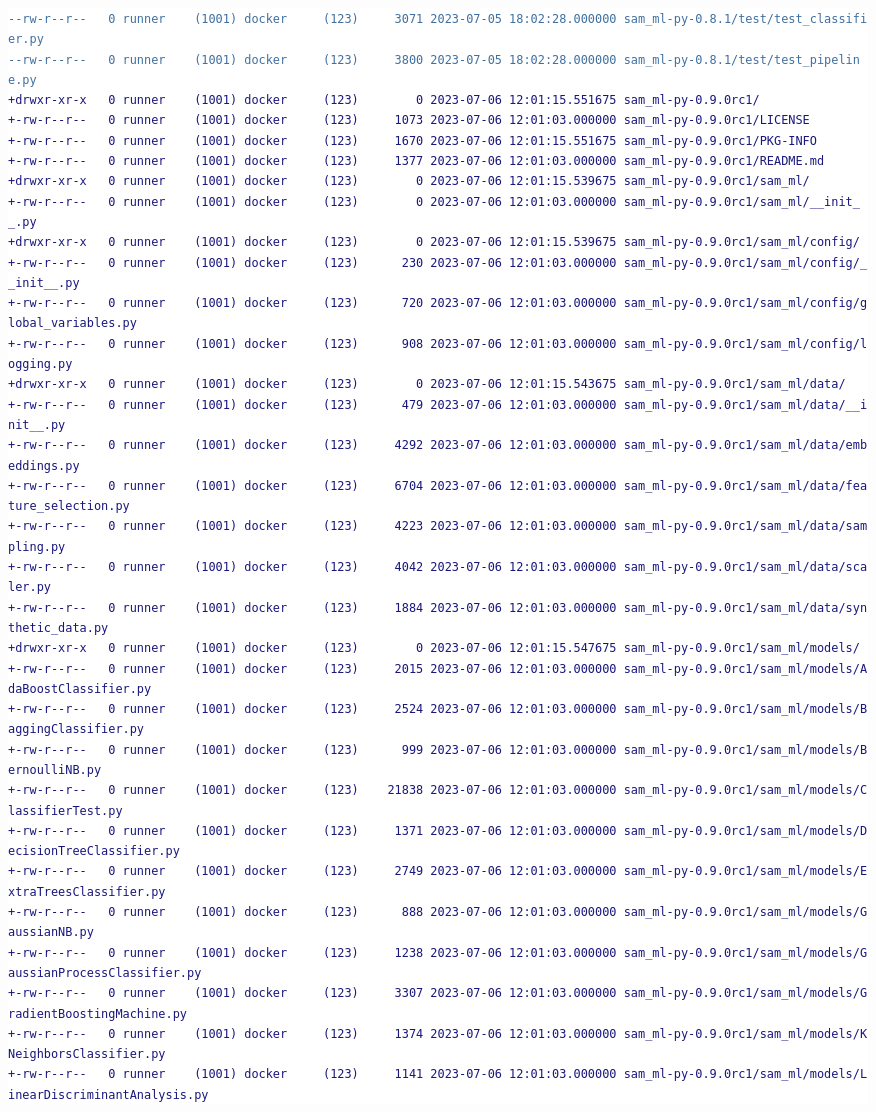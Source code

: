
 ```diff
--rw-r--r--   0 runner    (1001) docker     (123)     3071 2023-07-05 18:02:28.000000 sam_ml-py-0.8.1/test/test_classifier.py
--rw-r--r--   0 runner    (1001) docker     (123)     3800 2023-07-05 18:02:28.000000 sam_ml-py-0.8.1/test/test_pipeline.py
+drwxr-xr-x   0 runner    (1001) docker     (123)        0 2023-07-06 12:01:15.551675 sam_ml-py-0.9.0rc1/
+-rw-r--r--   0 runner    (1001) docker     (123)     1073 2023-07-06 12:01:03.000000 sam_ml-py-0.9.0rc1/LICENSE
+-rw-r--r--   0 runner    (1001) docker     (123)     1670 2023-07-06 12:01:15.551675 sam_ml-py-0.9.0rc1/PKG-INFO
+-rw-r--r--   0 runner    (1001) docker     (123)     1377 2023-07-06 12:01:03.000000 sam_ml-py-0.9.0rc1/README.md
+drwxr-xr-x   0 runner    (1001) docker     (123)        0 2023-07-06 12:01:15.539675 sam_ml-py-0.9.0rc1/sam_ml/
+-rw-r--r--   0 runner    (1001) docker     (123)        0 2023-07-06 12:01:03.000000 sam_ml-py-0.9.0rc1/sam_ml/__init__.py
+drwxr-xr-x   0 runner    (1001) docker     (123)        0 2023-07-06 12:01:15.539675 sam_ml-py-0.9.0rc1/sam_ml/config/
+-rw-r--r--   0 runner    (1001) docker     (123)      230 2023-07-06 12:01:03.000000 sam_ml-py-0.9.0rc1/sam_ml/config/__init__.py
+-rw-r--r--   0 runner    (1001) docker     (123)      720 2023-07-06 12:01:03.000000 sam_ml-py-0.9.0rc1/sam_ml/config/global_variables.py
+-rw-r--r--   0 runner    (1001) docker     (123)      908 2023-07-06 12:01:03.000000 sam_ml-py-0.9.0rc1/sam_ml/config/logging.py
+drwxr-xr-x   0 runner    (1001) docker     (123)        0 2023-07-06 12:01:15.543675 sam_ml-py-0.9.0rc1/sam_ml/data/
+-rw-r--r--   0 runner    (1001) docker     (123)      479 2023-07-06 12:01:03.000000 sam_ml-py-0.9.0rc1/sam_ml/data/__init__.py
+-rw-r--r--   0 runner    (1001) docker     (123)     4292 2023-07-06 12:01:03.000000 sam_ml-py-0.9.0rc1/sam_ml/data/embeddings.py
+-rw-r--r--   0 runner    (1001) docker     (123)     6704 2023-07-06 12:01:03.000000 sam_ml-py-0.9.0rc1/sam_ml/data/feature_selection.py
+-rw-r--r--   0 runner    (1001) docker     (123)     4223 2023-07-06 12:01:03.000000 sam_ml-py-0.9.0rc1/sam_ml/data/sampling.py
+-rw-r--r--   0 runner    (1001) docker     (123)     4042 2023-07-06 12:01:03.000000 sam_ml-py-0.9.0rc1/sam_ml/data/scaler.py
+-rw-r--r--   0 runner    (1001) docker     (123)     1884 2023-07-06 12:01:03.000000 sam_ml-py-0.9.0rc1/sam_ml/data/synthetic_data.py
+drwxr-xr-x   0 runner    (1001) docker     (123)        0 2023-07-06 12:01:15.547675 sam_ml-py-0.9.0rc1/sam_ml/models/
+-rw-r--r--   0 runner    (1001) docker     (123)     2015 2023-07-06 12:01:03.000000 sam_ml-py-0.9.0rc1/sam_ml/models/AdaBoostClassifier.py
+-rw-r--r--   0 runner    (1001) docker     (123)     2524 2023-07-06 12:01:03.000000 sam_ml-py-0.9.0rc1/sam_ml/models/BaggingClassifier.py
+-rw-r--r--   0 runner    (1001) docker     (123)      999 2023-07-06 12:01:03.000000 sam_ml-py-0.9.0rc1/sam_ml/models/BernoulliNB.py
+-rw-r--r--   0 runner    (1001) docker     (123)    21838 2023-07-06 12:01:03.000000 sam_ml-py-0.9.0rc1/sam_ml/models/ClassifierTest.py
+-rw-r--r--   0 runner    (1001) docker     (123)     1371 2023-07-06 12:01:03.000000 sam_ml-py-0.9.0rc1/sam_ml/models/DecisionTreeClassifier.py
+-rw-r--r--   0 runner    (1001) docker     (123)     2749 2023-07-06 12:01:03.000000 sam_ml-py-0.9.0rc1/sam_ml/models/ExtraTreesClassifier.py
+-rw-r--r--   0 runner    (1001) docker     (123)      888 2023-07-06 12:01:03.000000 sam_ml-py-0.9.0rc1/sam_ml/models/GaussianNB.py
+-rw-r--r--   0 runner    (1001) docker     (123)     1238 2023-07-06 12:01:03.000000 sam_ml-py-0.9.0rc1/sam_ml/models/GaussianProcessClassifier.py
+-rw-r--r--   0 runner    (1001) docker     (123)     3307 2023-07-06 12:01:03.000000 sam_ml-py-0.9.0rc1/sam_ml/models/GradientBoostingMachine.py
+-rw-r--r--   0 runner    (1001) docker     (123)     1374 2023-07-06 12:01:03.000000 sam_ml-py-0.9.0rc1/sam_ml/models/KNeighborsClassifier.py
+-rw-r--r--   0 runner    (1001) docker     (123)     1141 2023-07-06 12:01:03.000000 sam_ml-py-0.9.0rc1/sam_ml/models/LinearDiscriminantAnalysis.py
```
※
• What you should do:
Lines above with "config" in them are the ones to copy.

• Answer area:
+drwxr-xr-x   0 runner    (1001) docker     (123)        0 2023-07-06 12:01:15.539675 sam_ml-py-0.9.0rc1/sam_ml/config/
+-rw-r--r--   0 runner    (1001) docker     (123)      230 2023-07-06 12:01:03.000000 sam_ml-py-0.9.0rc1/sam_ml/config/__init__.py
+-rw-r--r--   0 runner    (1001) docker     (123)      720 2023-07-06 12:01:03.000000 sam_ml-py-0.9.0rc1/sam_ml/config/global_variables.py
+-rw-r--r--   0 runner    (1001) docker     (123)      908 2023-07-06 12:01:03.000000 sam_ml-py-0.9.0rc1/sam_ml/config/logging.py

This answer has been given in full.